Иначе говоря, перед историком Украины с необходимостью встает жесткая дилемма: либо он должен исходить из понятия о едином русском народе 9-12 веков, — создавшем, в частности, культуру южной, Киевской Руси… либо же историк будет вынужден — под давлением массы фактов — признать, что культура Киевской Руси вообще не имеет прямого, непосредственного отношения к украинскому народу, ибо эта культура действительно сохранялась и развивалась после 13 века в северной, а не южной Руси».[24].
«Это была, как обычно определяют, общерусская культура, которая только с 13–14 века начинает постепенно разветвляться на украинскую, белорусскую и, по определению, предложенному Н.И. Костомаровым, «великорусскую».

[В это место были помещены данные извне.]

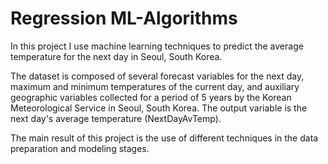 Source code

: # Regression ML-Algorithms

In this project I use machine learning techniques to predict the average temperature for the next day in Seoul, South Korea.

The dataset is composed of several forecast variables for the next day, maximum and minimum temperatures of the current day, and auxiliary geographic variables collected for a period of 5 years by the Korean Meteorological Service in Seoul, South Korea. The output variable is the next day's average temperature (NextDayAvTemp).

The main result of this project is the use of different techniques in the data preparation and modeling stages.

Неоднократные ссылки на Костомарова не случайны. В. Кожинову импонирует, что этот украинский историк «безоговорочно утверждал, что из древнего «русского народа» выросли три ветви русского народа: то были южнорусская, белорусская и великорусская». [25]. Для пущей убедительности В. Кожинов дополнительно ссылается еще на одного украинского историка и археолога, но уже 20 века, П.П. Толочко, утверждавшего языковое, а значит и этническое единство древнерусского государства в 12–13 вв., и в доказательство приводившего следующий бесспорный факт: «Известно, что в это время происходили освоение и заселение суздальско-залесского края. Особенно мощным колонизационный поток был из Южной Руси (Киевщины, Черниговщины, Переяславщины и других земель)… Выходцы из Южной Руси, если они в 12–13 вв. являлись уже украинцами, должны были бы принести на северо-восток не только гидронимическую и топонимическую номенклатуру (Лыбедь, Почайна, Ирпень, Трубеж, Переяславль, Галич, Звенигород, Перемышль и др.), но и украинский язык. Между тем ничего подобного здесь не наблюдается» [26].